Avere
relazioni ottime con tutti è impossibile, ma cercare di avere buone relazioni
con molte persone è possibile. Esistono mille modi di vedere le cose ed
altrettanti modi differenti di interpretare i giudizi. Ognuno può credere
quello che vuole ma è libero di farlo fino a quando non urta la suscettibilità
del prossimo. Quello che piace a te può non piacere a me, infondo si sa che non
è bello ciò che è bello, ma è bello ciò che piace. Ciò nonostante a volte vanno
dati dei giudizi negativi e non sempre siamo in grado di farlo nel modo
corretto.
Formulare una critica verso qualcuno senza entrare in collisione con l’altra parte è
veramente difficile.
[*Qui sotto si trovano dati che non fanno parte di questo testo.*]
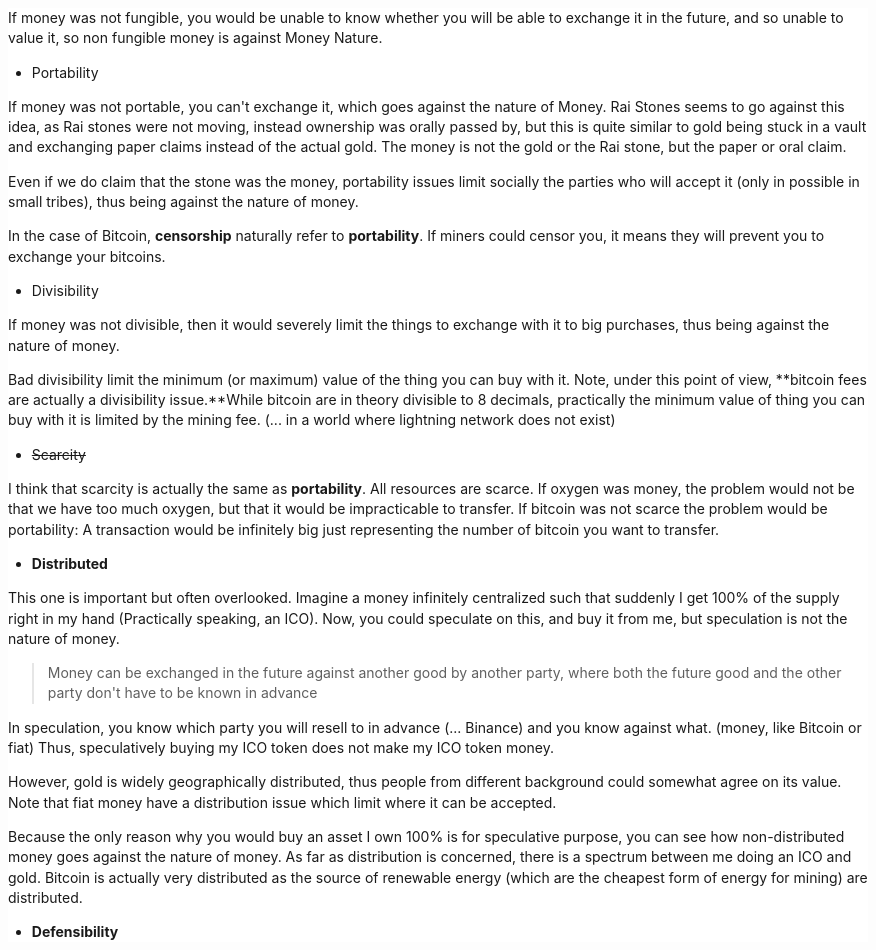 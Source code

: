 If money was not fungible, you would be unable to know whether you will be able to exchange it in the future, and so unable to value it, so non fungible money is against Money Nature.

* Portability

If money was not portable, you can't exchange it, which goes against the nature of Money.
Rai Stones seems to go against this idea, as Rai stones were not moving, instead ownership was orally passed by, but this is quite similar to gold being stuck in a vault and exchanging paper claims instead of the actual gold. The money is not the gold or the Rai stone, but the paper or oral claim.

Even if we do claim that the stone was the money, portability issues limit socially the parties who will accept it (only in possible in small tribes), thus being against the nature of money.

In the case of Bitcoin, **censorship** naturally refer to **portability**. If miners could censor you, it means they will prevent you to exchange your bitcoins.

* Divisibility

If money was not divisible, then it would severely limit the things to exchange with it to big purchases, thus being against the nature of money.

Bad divisibility limit the minimum (or maximum) value of the thing you can buy with it. Note, under this point of view, **bitcoin fees are actually a divisibility issue.**While bitcoin are in theory divisible to 8 decimals, practically the minimum value of thing you can buy with it is limited by the mining fee. (... in a world where lightning network does not exist)

* ~~Scarcity~~

I think that scarcity is actually the same as **portability**. All resources are scarce. If oxygen was money, the problem would not be that we have too much oxygen, but that it would be impracticable to transfer.
If bitcoin was not scarce the problem would be portability: A transaction would be infinitely big just representing the number of bitcoin you want to transfer.

* **Distributed**

This one is important but often overlooked.
Imagine a money infinitely centralized such that suddenly I get 100% of the supply right in my hand (Practically speaking, an ICO). Now, you could speculate on this, and buy it from me, but speculation is not the nature of money.

> Money can be exchanged in the future against another good by another party, where both the future good and the other party don't have to be known in advance

In speculation, you know which party you will resell to in advance (... Binance) and you know against what. (money, like Bitcoin or fiat)
Thus, speculatively buying my ICO token does not make my ICO token money.

However, gold is widely geographically distributed, thus people from different background could somewhat agree on its value. Note that fiat money have a distribution issue which limit where it can be accepted.

Because the only reason why you would buy an asset I own 100% is for speculative purpose, you can see how non-distributed money goes against the nature of money. As far as distribution is concerned, there is a spectrum between me doing an ICO and gold. Bitcoin is actually very distributed as the source of renewable energy (which are the cheapest form of energy for mining) are distributed.

* **Defensibility**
Spesso non ci accorgiamo che un'osservazione o
rimostranza diretta o di troppo si trasforma nell'altro in un giudizio tagliente,
quasi un rimprovero o una sentenza di sconfitta, senza appello, per chi la
riceve. Tutti sanno che le critiche vanno sempre bene quando sono costruttive,
ma quando siamo sicuri che lo siano? Chi può darci la sicurezza che stiamo
facendo una critica giusta ed equilibrata e non distruttiva? In realtà, le
critiche possono essere utili e costruttive e servono a migliorare una relazione,
ma bisogna imparare a farle nel modo appropriato, senza denigrare gli altri.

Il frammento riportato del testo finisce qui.